PROBLEM DESCRIPTION ▸
Give the number of lines in the data that contain the word "security"; no other text is needed.

SOURCE MATERIAL ▸

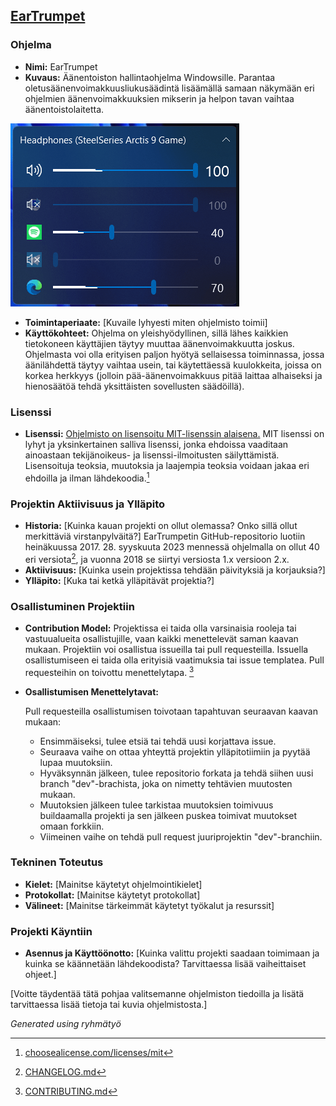 ## [EarTrumpet](https://github.com/File-New-Project/EarTrumpet)

### Ohjelma
- **Nimi:** EarTrumpet
- **Kuvaus:** Äänentoiston hallintaohjelma Windowsille. Parantaa oletusäänenvoimakkuusliukusäädintä lisäämällä samaan näkymään eri ohjelmien äänenvoimakkuuksien mikserin ja helpon tavan vaihtaa äänentoistolaitetta.

![Äänilaite, pää-äänenvoimakkuus ja mikseri](res/interface.png)
- **Toimintaperiaate:** [Kuvaile lyhyesti miten ohjelmisto toimii]
- **Käyttökohteet:** Ohjelma on yleishyödyllinen, sillä lähes kaikkien tietokoneen käyttäjien täytyy muuttaa äänenvoimakkuutta joskus. Ohjelmasta voi olla erityisen paljon hyötyä sellaisessa toiminnassa, jossa äänilähdettä täytyy vaihtaa usein, tai käytettäessä kuulokkeita, joissa on korkea herkkyys (jolloin pää-äänenvoimakkuus pitää laittaa alhaiseksi ja hienosäätöä tehdä yksittäisten sovellusten säädöillä).

### Lisenssi
- **Lisenssi:** [Ohjelmisto on lisensoitu MIT-lisenssin alaisena.](https://github.com/File-New-Project/EarTrumpet/blob/master/LICENSE) MIT lisenssi on lyhyt ja yksinkertainen salliva lisenssi, jonka ehdoissa vaaditaan ainoastaan tekijänoikeus- ja lisenssi-ilmoitusten säilyttämistä. Lisensoituja teoksia, muutoksia ja laajempia teoksia voidaan jakaa eri ehdoilla ja ilman lähdekoodia.[^1]

### Projektin Aktiivisuus ja Ylläpito
- **Historia:** [Kuinka kauan projekti on ollut olemassa? Onko sillä ollut merkittäviä virstanpylväitä?] EarTrumpetin GitHub-repositorio luotiin heinäkuussa 2017. 28. syyskuuta 2023 mennessä ohjelmalla on ollut 40 eri versiota[^2], ja vuonna 2018 se siirtyi versiosta 1.x versioon 2.x.
- **Aktiivisuus:** [Kuinka usein projektissa tehdään päivityksiä ja korjauksia?]
- **Ylläpito:** [Kuka tai ketkä ylläpitävät projektia?]

### Osallistuminen Projektiin
- **Contribution Model:** Projektissa ei taida olla varsinaisia rooleja tai vastuualueita osallistujille, vaan kaikki menettelevät saman kaavan mukaan. Projektiin voi osallistua issueilla tai pull requesteilla. Issuella osallistumiseen ei taida olla erityisiä vaatimuksia tai issue templatea. Pull requesteihin on toivottu menettelytapa. [^3]
- **Osallistumisen Menettelytavat:**

  Pull requesteilla osallistumisen toivotaan tapahtuvan seuraavan kaavan mukaan: 

    - Ensimmäiseksi, tulee etsiä tai tehdä uusi korjattava issue. 
    - Seuraava vaihe on ottaa yhteyttä projektin ylläpitotiimiin ja pyytää lupaa muutoksiin. 
    - Hyväksynnän jälkeen, tulee repositorio forkata ja tehdä siihen uusi branch "dev"-brachista, joka on nimetty tehtävien muutosten mukaan. 
    - Muutoksien jälkeen tulee tarkistaa muutoksien toimivuus buildaamalla projekti ja sen jälkeen puskea toimivat muutokset omaan forkkiin. 
    - Viimeinen vaihe on tehdä pull request juuriprojektin "dev"-branchiin.

### Tekninen Toteutus
- **Kielet:** [Mainitse käytetyt ohjelmointikielet]
- **Protokollat:** [Mainitse käytetyt protokollat]
- **Välineet:** [Mainitse tärkeimmät käytetyt työkalut ja resurssit]

### Projekti Käyntiin
- **Asennus ja Käyttöönotto:** [Kuinka valittu projekti saadaan toimimaan ja kuinka se käännetään lähdekoodista? Tarvittaessa lisää vaiheittaiset ohjeet.]

[Voitte täydentää tätä pohjaa valitsemanne ohjelmiston tiedoilla ja lisätä tarvittaessa lisää tietoja tai kuvia ohjelmistosta.]

*Generated using ryhmätyö*

[^1]: [choosealicense.com/licenses/mit](https://choosealicense.com/licenses/mit/)
[^2]: [CHANGELOG.md](https://github.com/File-New-Project/EarTrumpet/blame/master/CHANGELOG.md)
[^3]: [CONTRIBUTING.md](https://github.com/File-New-Project/EarTrumpet/blob/master/CONTRIBUTING.md)
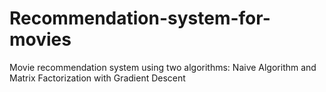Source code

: # Recommendation-system-for-movies
Movie recommendation system using two algorithms: Naive Algorithm and Matrix Factorization with Gradient Descent
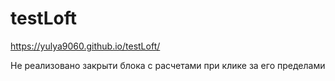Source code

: # testLoft

 https://yulya9060.github.io/testLoft/
 
 Не реализовано закрыти блока с расчетами при клике за его пределами
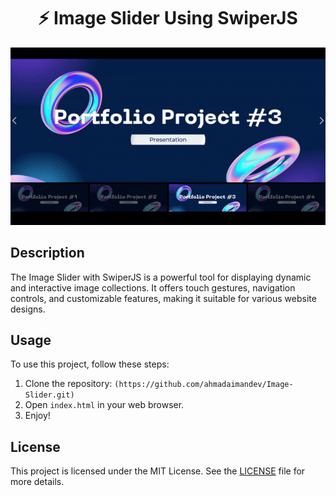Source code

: <div align="center">

# ⚡ Image Slider Using SwiperJS

<img src="/demo.gif" alt="Project Image" width="700">

</div>

## Description

The Image Slider with SwiperJS is a powerful tool for displaying dynamic and interactive image collections. It offers touch gestures, navigation controls, and customizable features, making it suitable for various website designs.
## Usage

To use this project, follow these steps:

1. Clone the repository: `(https://github.com/ahmadaimandev/Image-Slider.git)`
2. Open `index.html` in your web browser.
3. Enjoy!

## License

This project is licensed under the MIT License. See the [LICENSE](LICENSE) file for more details.
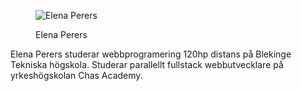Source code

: <div class="author-byline">
    <figure class="figure left">
        <img src="img/byline.jpg" alt="Elena Perers"/>
        <figcaption>
            <p>Elena Perers</p>
        </figcaption>
    </figure>
    <p>Elena Perers studerar webbprogramering 120hp distans på Blekinge Tekniska högskola. Studerar parallellt fullstack webbutvecklare på yrkeshögskolan Chas Academy.</p>
</div>
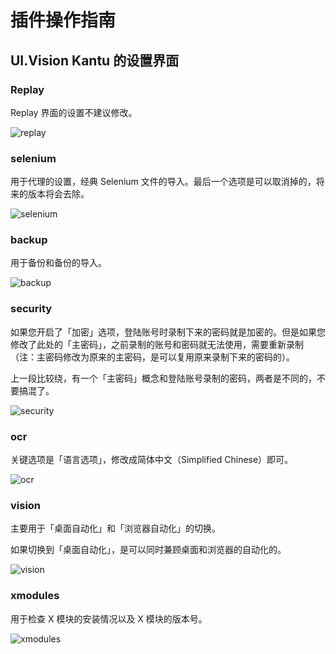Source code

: # 插件操作指南

## UI.Vision Kantu 的设置界面

### Replay

Replay 界面的设置不建议修改。

![replay](https://github.com/T-Barry-Lu/UI.Vision-Kantu-ZH/blob/master/pictures/1-%E8%AE%BE%E7%BD%AE-replay.png)

### selenium

用于代理的设置，经典 Selenium 文件的导入。最后一个选项是可以取消掉的，将来的版本将会去除。

![selenium](https://github.com/T-Barry-Lu/UI.Vision-Kantu-ZH/blob/master/pictures/2-%E8%AE%BE%E7%BD%AE-selenium.png)

### backup

用于备份和备份的导入。

![backup](https://github.com/T-Barry-Lu/UI.Vision-Kantu-ZH/blob/master/pictures/3-%E8%AE%BE%E7%BD%AE-backup.png)

### security

如果您开启了「加密」选项，登陆账号时录制下来的密码就是加密的。但是如果您修改了此处的「主密码」，之前录制的账号和密码就无法使用，需要重新录制（注：主密码修改为原来的主密码，是可以复用原来录制下来的密码的）。

上一段比较绕，有一个「主密码」概念和登陆账号录制的密码，两者是不同的，不要搞混了。

![security](https://github.com/T-Barry-Lu/UI.Vision-Kantu-ZH/blob/master/pictures/4-%E8%AE%BE%E7%BD%AE-security.png)

### ocr

关键选项是「语言选项」，修改成简体中文（Simplified Chinese）即可。

![ocr](https://github.com/T-Barry-Lu/UI.Vision-Kantu-ZH/blob/master/pictures/5-%E8%AE%BE%E7%BD%AE-ocr.png)

### vision

主要用于「桌面自动化」和「浏览器自动化」的切换。

如果切换到「桌面自动化」，是可以同时兼顾桌面和浏览器的自动化的。

![vision](https://github.com/T-Barry-Lu/UI.Vision-Kantu-ZH/blob/master/pictures/6-%E8%AE%BE%E7%BD%AE-vision.png)

### xmodules

用于检查 X 模块的安装情况以及 X 模块的版本号。

![xmodules](https://github.com/T-Barry-Lu/UI.Vision-Kantu-ZH/blob/master/pictures/7-%E8%AE%BE%E7%BD%AE-xmodules.png)

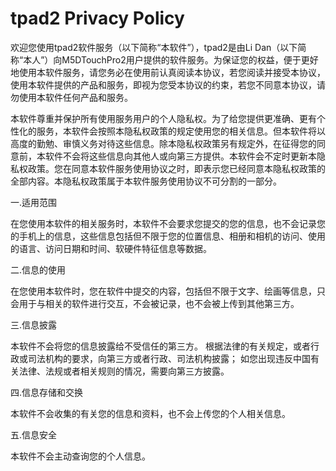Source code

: # tpad2 Privacy Policy

欢迎您使用tpad2软件服务（以下简称“本软件”），tpad2是由Li Dan（以下简称“本人”）向M5DTouchPro2用户提供的软件服务。为保证您的权益，便于更好地使用本软件服务，请您务必在使用前认真阅读本协议，若您阅读并接受本协议，使用本软件提供的产品和服务，即视为您受本协议的约束，若您不同意本协议，请勿使用本软件任何产品和服务。

本软件尊重并保护所有使用服务用户的个人隐私权。为了给您提供更准确、更有个性化的服务，本软件会按照本隐私权政策的规定使用您的相关信息。但本软件将以高度的勤勉、审慎义务对待这些信息。除本隐私权政策另有规定外，在征得您的同意前，本软件不会将这些信息向其他人或向第三方提供。本软件会不定时更新本隐私权政策。您在同意本软件服务使用协议之时，即表示您已经同意本隐私权政策的全部内容。本隐私权政策属于本软件服务使用协议不可分割的一部分。

一.适用范围

在您使用本软件的相关服务时，本软件不会要求您提交的您的信息，也不会记录您的手机上的信息，这些信息包括但不限于您的位置信息、相册和相机的访问、使用的语言、访问日期和时间、软硬件特征信息等数据。

二.信息的使用

在您使用本软件时，您在软件中提交的内容，包括但不限于文字、绘画等信息，只会用于与相关的软件进行交互，不会被记录，也不会被上传到其他第三方。

三.信息披露

本软件不会将您的信息披露给不受信任的第三方。 根据法律的有关规定，或者行政或司法机构的要求，向第三方或者行政、司法机构披露； 如您出现违反中国有关法律、法规或者相关规则的情况，需要向第三方披露。

四.信息存储和交换

本软件不会收集的有关您的信息和资料，也不会上传您的个人相关信息。

五.信息安全

本软件不会主动查询您的个人信息。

REPLY ▸
2